The answer should consist of the records below, repeated exactly, and no pictures.

=== Materials provided ===

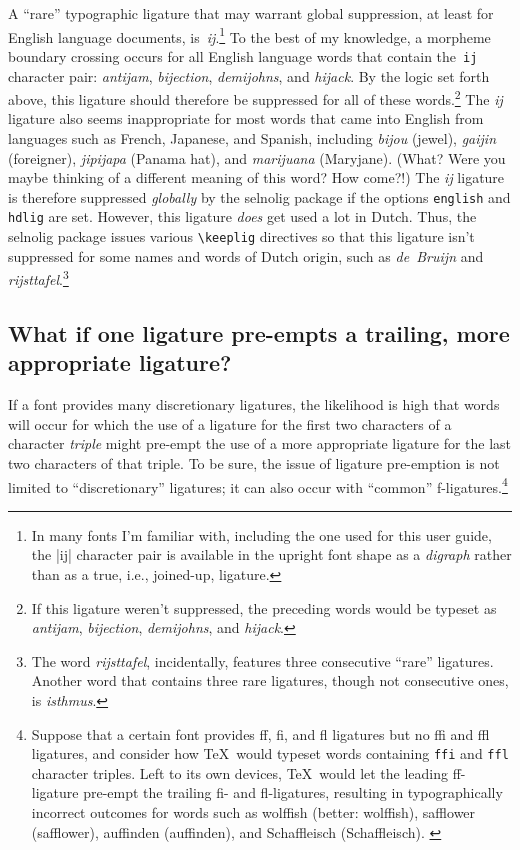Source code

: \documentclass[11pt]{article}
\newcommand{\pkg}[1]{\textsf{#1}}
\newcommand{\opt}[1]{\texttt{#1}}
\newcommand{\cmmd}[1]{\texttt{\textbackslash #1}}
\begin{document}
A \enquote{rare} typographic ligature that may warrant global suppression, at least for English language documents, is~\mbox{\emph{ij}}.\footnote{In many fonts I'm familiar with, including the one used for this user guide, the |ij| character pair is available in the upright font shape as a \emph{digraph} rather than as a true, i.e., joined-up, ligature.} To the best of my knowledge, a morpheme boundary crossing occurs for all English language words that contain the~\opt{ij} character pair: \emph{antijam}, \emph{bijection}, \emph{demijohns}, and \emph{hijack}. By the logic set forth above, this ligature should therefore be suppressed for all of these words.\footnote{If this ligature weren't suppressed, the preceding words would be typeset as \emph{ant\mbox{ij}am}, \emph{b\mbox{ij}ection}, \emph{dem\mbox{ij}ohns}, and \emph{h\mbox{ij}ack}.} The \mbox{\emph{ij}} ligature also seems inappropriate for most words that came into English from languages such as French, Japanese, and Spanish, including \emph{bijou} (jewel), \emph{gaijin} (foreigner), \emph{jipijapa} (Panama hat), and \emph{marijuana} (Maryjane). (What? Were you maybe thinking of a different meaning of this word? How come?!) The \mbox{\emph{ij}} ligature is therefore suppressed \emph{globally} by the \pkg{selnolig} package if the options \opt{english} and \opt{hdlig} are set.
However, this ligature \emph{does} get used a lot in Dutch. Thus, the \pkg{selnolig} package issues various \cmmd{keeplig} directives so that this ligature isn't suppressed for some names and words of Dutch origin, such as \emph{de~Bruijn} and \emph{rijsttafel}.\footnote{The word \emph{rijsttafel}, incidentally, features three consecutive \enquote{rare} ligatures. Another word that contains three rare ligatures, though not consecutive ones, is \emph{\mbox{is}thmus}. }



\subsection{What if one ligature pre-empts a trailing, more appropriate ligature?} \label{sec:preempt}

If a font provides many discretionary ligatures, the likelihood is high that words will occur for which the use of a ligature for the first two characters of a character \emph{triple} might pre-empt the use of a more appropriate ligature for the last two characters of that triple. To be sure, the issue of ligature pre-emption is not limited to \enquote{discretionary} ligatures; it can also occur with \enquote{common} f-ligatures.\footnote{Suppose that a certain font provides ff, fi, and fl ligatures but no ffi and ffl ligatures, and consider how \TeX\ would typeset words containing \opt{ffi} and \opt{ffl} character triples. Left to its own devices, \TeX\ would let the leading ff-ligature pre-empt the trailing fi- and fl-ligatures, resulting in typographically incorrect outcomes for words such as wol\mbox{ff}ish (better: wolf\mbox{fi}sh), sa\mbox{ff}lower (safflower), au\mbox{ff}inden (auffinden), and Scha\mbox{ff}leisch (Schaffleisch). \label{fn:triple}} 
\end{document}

===

## Written answer
Source code

: \documentclass[11pt]{article}
\newcommand{\pkg}[1]{\textsf{#1}}
\newcommand{\opt}[1]{\texttt{#1}}
\newcommand{\cmmd}[1]{\texttt{\textbackslash #1}}
\begin{document}
A \enquote{rare} typographic ligature that may warrant global suppression, at least for English language documents, is~\mbox{\emph{ij}}.\footnote{In many fonts I'm familiar with, including the one used for this user guide, the |ij| character pair is available in the upright font shape as a \emph{digraph} rather than as a true, i.e., joined-up, ligature.} To the best of my knowledge, a morpheme boundary crossing occurs for all English language words that contain the~\opt{ij} character pair: \emph{antijam}, \emph{bijection}, \emph{demijohns}, and \emph{hijack}. By the logic set forth above, this ligature should therefore be suppressed for all of these words.\footnote{If this ligature weren't suppressed, the preceding words would be typeset as \emph{ant\mbox{ij}am}, \emph{b\mbox{ij}ection}, \emph{dem\mbox{ij}ohns}, and \emph{h\mbox{ij}ack}.} The \mbox{\emph{ij}} ligature also seems inappropriate for most words that came into English from languages such as French, Japanese, and Spanish, including \emph{bijou} (jewel), \emph{gaijin} (foreigner), \emph{jipijapa} (Panama hat), and \emph{marijuana} (Maryjane). (What? Were you maybe thinking of a different meaning of this word? How come?!) The \mbox{\emph{ij}} ligature is therefore suppressed \emph{globally} by the \pkg{selnolig} package if the options \opt{english} and \opt{hdlig} are set.
However, this ligature \emph{does} get used a lot in Dutch. Thus, the \pkg{selnolig} package issues various \cmmd{keeplig} directives so that this ligature isn't suppressed for some names and words of Dutch origin, such as \emph{de~Bruijn} and \emph{rijsttafel}.\footnote{The word \emph{rijsttafel}, incidentally, features three consecutive \enquote{rare} ligatures. Another word that contains three rare ligatures, though not consecutive ones, is \emph{\mbox{is}thmus}. }



\subsection{What if one ligature pre-empts a trailing, more appropriate ligature?} \label{sec:preempt}

If a font provides many discretionary ligatures, the likelihood is high that words will occur for which the use of a ligature for the first two characters of a character \emph{triple} might pre-empt the use of a more appropriate ligature for the last two characters of that triple. To be sure, the issue of ligature pre-emption is not limited to \enquote{discretionary} ligatures; it can also occur with \enquote{common} f-ligatures.\footnote{Suppose that a certain font provides ff, fi, and fl ligatures but no ffi and ffl ligatures, and consider how \TeX\ would typeset words containing \opt{ffi} and \opt{ffl} character triples. Left to its own devices, \TeX\ would let the leading ff-ligature pre-empt the trailing fi- and fl-ligatures, resulting in typographically incorrect outcomes for words such as wol\mbox{ff}ish (better: wolf\mbox{fi}sh), sa\mbox{ff}lower (safflower), au\mbox{ff}inden (auffinden), and Scha\mbox{ff}leisch (Schaffleisch). \label{fn:triple}} 
\end{document}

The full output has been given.